Pas d'inflation, si possible ?
- "Il n'y a pas beaucoup de risques en ce qui concerne l'inflation. On a eu une montée à cause de la hausse du prix du pétrole, mais la base même reste bonne. On va continuer à avoir une bonne croissance, à diminuer le chômage, mais je suis très attentif à ce qu'on ne dérape sur le plan des finances publiques : il faut être généreux, mais pour être généreux, il faut être sérieux et se rappeler que deux et deux font quatre."
Vous avez pourtant des partenaires - il y en même au sein du Parti socialiste, mais il y en a aussi chez les Communistes, chez les Verts - qui voudraient qu'on remonte sensiblement les revenus minimums, le SMIC, les minimas sociaux...
- " Il est normal qu'on soit généreux, en particulier sur les bas salaires et les bas revenus : c'est la justice, et c'est en particulier le message de la gauche. Mais il faut en même temps rester équilibré."

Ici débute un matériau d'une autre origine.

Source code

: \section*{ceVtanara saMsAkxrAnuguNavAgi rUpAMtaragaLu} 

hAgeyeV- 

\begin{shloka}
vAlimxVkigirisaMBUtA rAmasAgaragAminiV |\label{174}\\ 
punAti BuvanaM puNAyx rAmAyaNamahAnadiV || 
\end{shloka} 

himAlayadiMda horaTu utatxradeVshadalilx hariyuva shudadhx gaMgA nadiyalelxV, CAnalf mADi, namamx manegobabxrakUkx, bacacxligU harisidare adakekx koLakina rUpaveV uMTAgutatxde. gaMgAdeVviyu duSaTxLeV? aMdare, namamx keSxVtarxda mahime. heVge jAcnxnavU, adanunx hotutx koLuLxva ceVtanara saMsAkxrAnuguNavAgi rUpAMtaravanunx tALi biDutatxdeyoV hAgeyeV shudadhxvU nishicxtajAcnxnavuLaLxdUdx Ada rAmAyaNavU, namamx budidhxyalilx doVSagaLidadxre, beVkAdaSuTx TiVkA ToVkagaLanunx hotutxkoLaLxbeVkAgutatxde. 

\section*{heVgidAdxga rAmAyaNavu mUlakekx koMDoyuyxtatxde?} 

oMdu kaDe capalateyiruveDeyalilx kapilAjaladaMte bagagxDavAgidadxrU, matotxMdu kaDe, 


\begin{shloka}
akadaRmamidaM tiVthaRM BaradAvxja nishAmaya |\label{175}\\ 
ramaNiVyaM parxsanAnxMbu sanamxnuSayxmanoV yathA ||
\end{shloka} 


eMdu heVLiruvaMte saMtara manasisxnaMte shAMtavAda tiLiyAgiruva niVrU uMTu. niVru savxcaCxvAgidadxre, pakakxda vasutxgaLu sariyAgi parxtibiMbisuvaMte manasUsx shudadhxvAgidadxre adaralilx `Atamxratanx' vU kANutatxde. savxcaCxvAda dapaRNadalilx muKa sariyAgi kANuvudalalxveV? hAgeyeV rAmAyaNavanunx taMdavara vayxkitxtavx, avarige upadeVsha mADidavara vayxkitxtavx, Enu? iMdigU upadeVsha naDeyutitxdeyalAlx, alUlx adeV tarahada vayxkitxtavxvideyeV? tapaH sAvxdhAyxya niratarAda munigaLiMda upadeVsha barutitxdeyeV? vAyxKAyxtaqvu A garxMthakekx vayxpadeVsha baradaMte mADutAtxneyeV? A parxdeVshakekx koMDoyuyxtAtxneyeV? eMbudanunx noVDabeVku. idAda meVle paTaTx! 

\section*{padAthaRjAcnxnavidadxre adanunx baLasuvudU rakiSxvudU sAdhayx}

Un SMIC qui tienne compte de la croissance, cela vous paraît possible maintenant ? C'est sa définition en principe - salaire minimum de croissance.
- "Il tient compte de la croissance. Une autre formule avait été proposée, mais quand on la recalcule, on s'aperçoit qu'elle serait moins favorable que la formule actuelle. Ce n'est pas une très bonne chose ! Il faut aller vers une progression des bas salaires - c'est tout à fait normal - mais en même temps, éviter le déséquilibre, parce que sinon, on perdrait tout d'un coup ce qu'on a mis pas mal de temps à gagner."
Avoir cette attitude permet de maintenir une maison cohérente au sein du PS ?
- "Oui, je le crois."
Pas de déchirement entre la gauche du PS et les autres tendances ?
- "La gauche du PS."... Tout le PS est à gauche !"
Certains plus que d'autres quand même !
- "Je ne sais pas..."
Vous êtes moins à gauche, dit-on, qu'Emmanuelli. Cela veut dire quelque chose ?
- "Ca ne veut rien dire du tout. Heureusement, on peut être de gauche et savoir que deux et deux font quatre."
Les fonctionnaires veulent des augmentations de traitement. Les négociations vont entrer dans le vif du sujet très bientôt, le 21 novembre, je crois. Etes-vous prêt à ce qu'il ait quelque chose sans qu'il y ait pour autant des folies ?
- "C'est tout à fait la bonne définition. Il est évident que les fonctionnaires doivent avoir leur part de la croissance générale, comme les autres catégories professionnelles."
Après des années de gel ?
- "La fonction publique pèse directement sur le budget, il faut être très attentif. La fonction publique d'Etat représente plus de 700 milliards de francs. Et quand on ajoute la fonction publique hospitalière et les collectivités locales, cela fait encore 700 milliards. Tout cela est évidemment payé par nos impôts."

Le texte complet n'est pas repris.